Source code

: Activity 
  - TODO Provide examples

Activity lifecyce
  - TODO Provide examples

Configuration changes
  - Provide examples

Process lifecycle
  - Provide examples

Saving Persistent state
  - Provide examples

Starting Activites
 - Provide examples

◆ ◆ ◆

**WORK INSTRUCTIONS:** Go through the records and print each one exactly.

**WRITTEN ANSWER:**
Source code

: Activity 
  - TODO Provide examples

Activity lifecyce
  - TODO Provide examples

Configuration changes
  - Provide examples

Process lifecycle
  - Provide examples

Saving Persistent state
  - Provide examples

Starting Activites
 - Provide examples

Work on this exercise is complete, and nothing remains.